On 8/19/25 9:08 AM, Daniel P. Berrangé wrote:
On Tue, Aug 19, 2025 at 08:48:16AM -0700, Pierrick Bouvier wrote:
On 8/19/25 8:12 AM, Daniel P. Berrangé wrote:
On Tue, Aug 19, 2025 at 04:06:45PM +0100, Peter Maydell wrote:
On Tue, 19 Aug 2025 at 16:04, Pierrick Bouvier
<pierrick.bouv...@linaro.org> wrote:

On 8/19/25 6:24 AM, Peter Maydell wrote:
On Fri, 8 Aug 2025 at 07:55, Mohamed Mediouni <moha...@unpredictable.fr> wrote:
Can you follow the QEMU coding style, please (here and elsewhere)?
Variables and function names should be all lower case,
and variable declarations go at the start of a C code
block, not in the middle of one.


In some cases, including in this function, I feel that the rule to
declare variables at the start of a block is not really helpful, and is
more related to legacy C than a real point nowadays.
As well, it sometimes forces to reuse some variables between various sub
blocks, which definitely can create bugs.

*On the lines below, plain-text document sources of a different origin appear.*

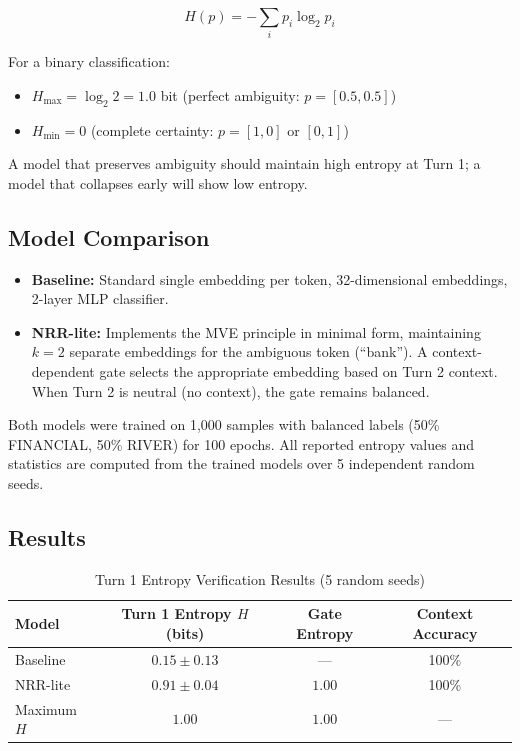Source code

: \documentclass[11pt,a4paper]{article}
\begin{document}
\begin{equation}
H(p) = -\sum_{i} p_i \log_2 p_i
\end{equation}

For a binary classification:
\begin{itemize}
    \item $H_{\max} = \log_2 2 = 1.0$ bit (perfect ambiguity: $p = [0.5, 0.5]$)
    \item $H_{\min} = 0$ (complete certainty: $p = [1, 0]$ or $[0, 1]$)
\end{itemize}

A model that preserves ambiguity should maintain high entropy at Turn 1; a model that collapses early will show low entropy.

\subsection{Model Comparison}

\begin{itemize}
    \item \textbf{Baseline:} Standard single embedding per token, 32-dimensional embeddings, 2-layer MLP classifier.
    \item \textbf{NRR-lite:} Implements the MVE principle in minimal form, maintaining $k=2$ separate embeddings for the ambiguous token (``bank''). A context-dependent gate selects the appropriate embedding based on Turn 2 context. When Turn 2 is neutral (no context), the gate remains balanced.
\end{itemize}

Both models were trained on 1,000 samples with balanced labels (50\% FINANCIAL, 50\% RIVER) for 100 epochs.
All reported entropy values and statistics are computed from the trained models over 5 independent random seeds.

\subsection{Results}

\begin{table}[h]
\centering
\caption{Turn 1 Entropy Verification Results (5 random seeds)}
\label{tab:nrr_entropy}
\begin{tabular}{lccc}
\toprule
\textbf{Model} & \textbf{Turn 1 Entropy $H$ (bits)} & \textbf{Gate Entropy} & \textbf{Context Accuracy} \\
\midrule
Baseline       & $0.15 \pm 0.13$ & --- & 100\% \\
NRR-lite       & $\mathbf{0.91 \pm 0.04}$ & $1.00$ & 100\% \\
\midrule
Maximum $H$    & $1.00$ & $1.00$ & --- \\
\bottomrule
\end{tabular}
\end{table}
\end{document}
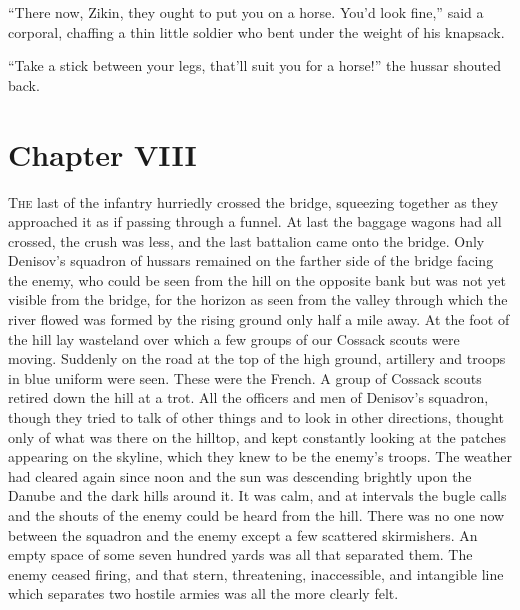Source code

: ``There now, Zikin, they ought to put you on a horse. You'd look
fine,'' said a corporal, chaffing a thin little soldier who bent
under the weight of his knapsack.

``Take a stick between your legs, that'll suit you for a horse!''
the hussar shouted back.


\chapter*{Chapter VIII}
\ifaudio     {} \fi

\lettrine[lines=2, loversize=0.3, lraise=0]{\initfamily T}{he}
last of the infantry hurriedly crossed the bridge, squeezing
together as they approached it as if passing through a funnel. At
last the baggage wagons had all crossed, the crush was less, and
the last battalion came onto the bridge. Only Denisov's squadron
of hussars remained on the farther side of the bridge facing the
enemy, who could be seen from the hill on the opposite bank but
was not yet visible from the bridge, for the horizon as seen from
the valley through which the river flowed was formed by the
rising ground only half a mile away. At the foot of the hill lay
wasteland over which a few groups of our Cossack scouts were
moving. Suddenly on the road at the top of the high ground,
artillery and troops in blue uniform were seen. These were the
French. A group of Cossack scouts retired down the hill at a
trot. All the officers and men of Denisov's squadron, though they
tried to talk of other things and to look in other directions,
thought only of what was there on the hilltop, and kept
constantly looking at the patches appearing on the skyline, which
they knew to be the enemy's troops. The weather had cleared again
since noon and the sun was descending brightly upon the Danube
and the dark hills around it. It was calm, and at intervals the
bugle calls and the shouts of the enemy could be heard from the
hill. There was no one now between the squadron and the enemy
except a few scattered skirmishers. An empty space of some seven
hundred yards was all that separated them. The enemy ceased
firing, and that stern, threatening, inaccessible, and intangible
line which separates two hostile armies was all the more clearly
felt.

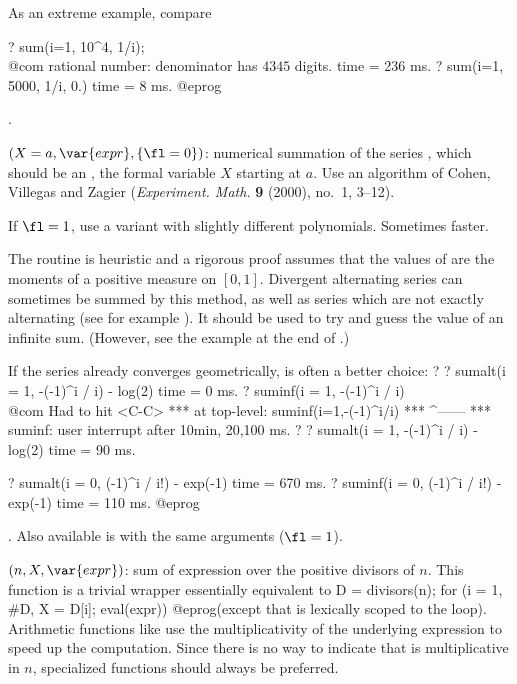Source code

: \noindent As an extreme example, compare

\bprog
? sum(i=1, 10^4, 1/i); \\@com rational number: denominator has $4345$ digits.
time = 236 ms.
? sum(i=1, 5000, 1/i, 0.)
time = 8 ms.
@eprog

.

$(X=a,\var{expr},\{\fl=0\})$: \label{se:sumalt}numerical summation of the series , which should be an
, the formal variable $X$ starting at $a$. Use an
algorithm of Cohen, Villegas and Zagier (\emph{Experiment. Math.} {\bf 9}
(2000), no.~1, 3--12).

If $\fl=1$, use a variant with slightly different polynomials. Sometimes
faster.

The routine is heuristic and a rigorous proof assumes that the values of
 are the moments of a positive measure on $[0,1]$. Divergent
alternating series can sometimes be summed by this method, as well as series
which are not exactly alternating (see for example
). It should be used to try and guess the value of
an infinite sum. (However, see the example at the end of
.)

If the series already converges geometrically,
 is often a better choice:
\bprog
? 
? sumalt(i = 1, -(-1)^i / i)  - log(2)
time = 0 ms.
? suminf(i = 1, -(-1)^i / i)   \\@com Had to hit <C-C>
  ***   at top-level: suminf(i=1,-(-1)^i/i)
  ***                                ^------
  *** suminf: user interrupt after 10min, 20,100 ms.
? 
? sumalt(i = 1, -(-1)^i / i)  - log(2)
time = 90 ms.

? sumalt(i = 0, (-1)^i / i!) - exp(-1)
time = 670 ms.
? suminf(i = 0, (-1)^i / i!) - exp(-1)
time = 110 ms.
@eprog

. Also
available is  with the same arguments ($\fl = 1$).

$(n,X,\var{expr})$: \label{se:sumdiv}sum of expression  over the positive divisors of $n$.
This function is a trivial wrapper essentially equivalent to
\bprog
  D = divisors(n);
  for (i = 1, #D, X = D[i]; eval(expr))
@eprog\noindent (except that  is lexically scoped to the 
loop).
Arithmetic functions like  use the multiplicativity of the
underlying expression to speed up the computation. Since there is no way to
indicate that  is multiplicative in $n$, specialized functions
should always be preferred.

Anyway, I'm not discussing the existing QEMU coding style, but just
asking if for the current context, is it really a problem to declare
variable here?

The point of a coding style is to aim for consistency. QEMU
is pretty terrible at being consistent, but we should try.
The rule about variables at start of block is not because
some compilers fail to compile it, but because we think
it's overall more readable that way.

There are also potential[1] functional problems with not declaring
at the start of block, because if you have a "goto cleanup" which
jumps over the line of the declaration, the variable will have
undefined state when the 'cleanup:' block is running. This is
something which is very subtle and easily missed when reading the
code flow.


This has nothing to do with where variables are declared, but where they are
assigned. The same issue can happen whether or not it's declared at the
start of a block.

I suspect we use -ftrivial-auto-var-init precisely because we force
variables to be declared at start of the scope, i.e. where they don't have
any value yet. So, instead of forcing an explicit initialization or rely on
compiler warnings for uninitialized values, it was decided to initialize
them to 0 by default.

If we declared them at the point where they have a defined semantic value,
this problem would not exist anyway, out of the goto_cleanup situation,
which has the same fundamental issue in both cases.

It really isn't the same issue when you compare

   void bar(void) {
     char *foo = NULL;

     if (blah)
        goto cleanup:

   cleanup:
     if (foo)
        ....
   }

vs

   void bar(void) {
     if (blah)
        goto cleanup:

     char *foo = NULL;

     ...some code...

   cleanup:>      if (foo)
        ....
   }

The late declaration of 'foo' is outright misleading to reviewers.

Its initialization at time of declaration gives the impression
that 'foo' has well defined value in the 'cleanup' block, when
that is not actually true. In big methods it is very easy to
overlook an earlier 'goto' that jumps across a variable declaration
and initialization.


"Big" method is probably the issue there. If it's not possible to follow control flow in a given function, it's a strong hint there is a problem with its size, independently of any standard. And even though goto_cleanup is a legit pattern in C, I still don't get the argument about declaring variable far from their definition point in this case. It seems that we are trying to solve the consequence without really understanding the root cause issue.

Even if not all methods have this problem, the coding standards
guide us into the habit of writing code that is immune from this
kind of problem. That habit only forms reliably if we apply the
coding standards unconditionally, rather than selectively.


That's right, but humanly enforced coding standard are usually a waste of time for everyone (reviewers and developers).

How many messages and exchanges on the mailing list could we save by using something like clang-format on the codebase, and force it to be "clean" as part of the CI? There would be no more discussion, as there would be only one single and objective source of truth.